Being Given
The Japanese translation of grace is Omoiyari or Oncho. I know the world this way, using these words, learning the world through them, and finding the world between grace and Oncho: the space that Rei Naito expresses in her installation Oncho, the space beyond words.
Art may also be another language or set of symbols. However, we all have picture book experiences where we have memorized all the pictures, feelings and experiences in the book before the words, and repeatedly read the book and understood every unwritten detail, just like breathing. Still undifferentiated by language, all these precise unnamed spaces were clearly formed and alive.
Rei Naito’s works remind me of the language of undifferentiated space. The unnamed space before language is very familiar to me; nonverbal, figureless, shapeless, colorless, unseen, unnamed and a slight but certain happiness is in this nameless space.

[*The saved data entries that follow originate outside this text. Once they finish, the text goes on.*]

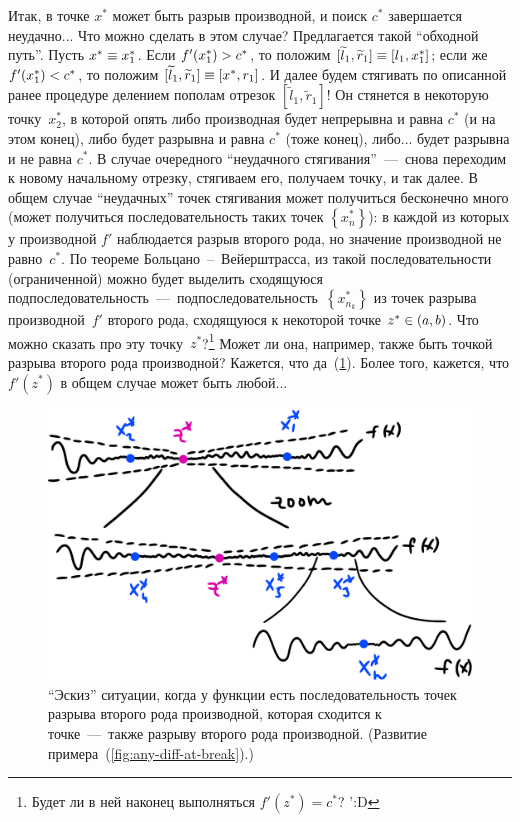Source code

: \documentclass[a4paper,12pt]{article}
\begin{document}
  Итак, в точке $x^*$ может быть разрыв производной, и поиск $c^*$ завершается неудачно...
  Что можно сделать в этом случае?
  Предлагается такой ``обходной путь''.
  Пусть $x^* \hm\equiv x^*_1$.
  Если $f'(x^*_1) \hm> c^*$, то положим $[\widetilde l_1, \widetilde r_1] \hm\equiv [l_1, x^*_1]$; если же $f'(x^*_1) \hm< c^*$, то положим $[\widetilde l_1, \widetilde r_1] \hm\equiv [x^*, r_1]$.  %
  И далее будем стягивать по описанной ранее процедуре делением пополам отрезок $[\widetilde l_1, \widetilde r_1]$!
  Он стянется в некоторую точку~$x^*_2$, в которой опять либо производная будет непрерывна и равна $c^*$ (и на этом конец), либо будет разрывна и равна $c^*$ (тоже конец), либо... будет разрывна и не равна $c^*$.
  В случае очередного ``неудачного стягивания''~---~снова переходим к новому начальному отрезку, стягиваем его, получаем точку, и так далее.
  В общем случае ``неудачных'' точек стягивания может получиться бесконечно много (может получиться последовательность таких точек $\left\{x^*_n\right\}$): в каждой из которых у производной $f'$ наблюдается разрыв второго рода, но значение производной не равно~$c^*$.
  По теореме Больцано~--~Вейерштрасса, из такой последовательности (ограниченной) можно будет выделить сходящуюся подпоследовательность~---~подпоследовательность~$\left\{x^*_{n_k}\right\}$ из точек разрыва производной~$f'$ второго рода, сходящуюся к некоторой точке $z^* \hm\in (a, b)$.
  Что можно сказать про эту точку~$z^*$?\footnote{
    Будет ли в ней наконец выполняться $f'(z^*) = c^*$? ':D  %
  }
  Может ли она, например, также быть точкой разрыва второго рода производной?
  Кажется, что да~(\ref{fig:func-with-accumulation-break-diff-point}).
  Более того, кажется, что $f'(z^*)$ в общем случае может быть любой...

  \begin{figure}[ht]
      \centering
      
      \includegraphics[width=0.8\linewidth]{func-with-accumulation-break-diff-point}
      
      \caption{``Эскиз'' ситуации, когда у функции есть последовательность точек разрыва второго рода производной, которая сходится к точке~---~также разрыву второго рода производной.
      (Развитие примера~(\ref{fig:any-diff-at-break}).)}
      \label{fig:func-with-accumulation-break-diff-point}
  \end{figure}
\end{document}
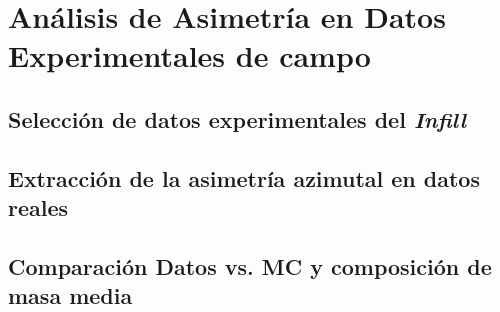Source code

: 
\chapter{Análisis de Asimetría en Datos Experimentales de campo}
\label{sec:datos_reales}

\section{Selección de datos experimentales del \textit{Infill}}
\label{subsec:seleccion_datos}

\section{Extracción de la asimetría azimutal en datos reales}
\label{subsec:extraccion_asimetria}

\section{Comparación Datos vs. MC y composición de masa media}
\label{subsec:comparacion_mc_datos}

\newpage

The nameless space that was represented by the name of being given, not grace: given by someone, something, others. Refilled with the happiness that was given to each individual alone, all alone in this city of ten million inhabitants. The distant sight line was equally given to everything and everybody. With this newly given to me, awed and fulfilled, I reopened the door to the world, into the gray sky; looking back again and again, leaving the nameless space behind.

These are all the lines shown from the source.